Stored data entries
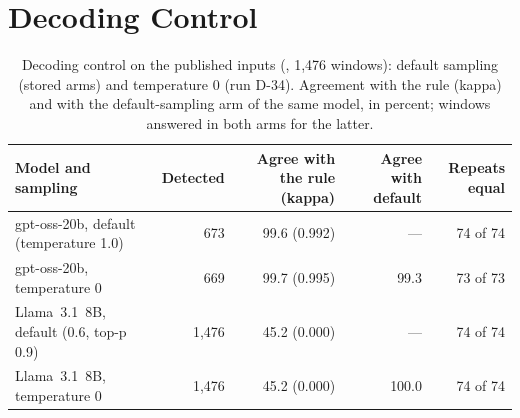 \section{Decoding Control}
\label{sup:decoding}

\begin{table}[H]
\centering
\caption{Decoding control on the published inputs (, 1{,}476 windows): default sampling (stored arms) and temperature 0 (run D-34). Agreement with the rule (kappa) and with the default-sampling arm of the same model, in percent; windows answered in both arms for the latter.}
\label{tab:s:decoding}
\footnotesize
\setlength{\tabcolsep}{3pt}
\begin{tabularx}{\textwidth}{@{}Xrrrr@{}}
\toprule
Model and sampling & Detected & Agree with the rule (kappa) & Agree with default & Repeats equal \\
\midrule
gpt-oss-20b, default (temperature 1.0) & 673 & 99.6 (0.992) & --- & 74 of 74 \\
gpt-oss-20b, temperature 0 & 669 & 99.7 (0.995) & 99.3 & 73 of 73 \\
Llama~3.1~8B, default (0.6, top-p 0.9) & 1{,}476 & 45.2 (0.000) & --- & 74 of 74 \\
Llama~3.1~8B, temperature 0 & 1{,}476 & 45.2 (0.000) & 100.0 & 74 of 74 \\
\bottomrule
\end{tabularx}
\end{table}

## What you have to do
From the entries above, copy every line containing the word "label".

## Output below
\label{sup:decoding}
\label{tab:s:decoding}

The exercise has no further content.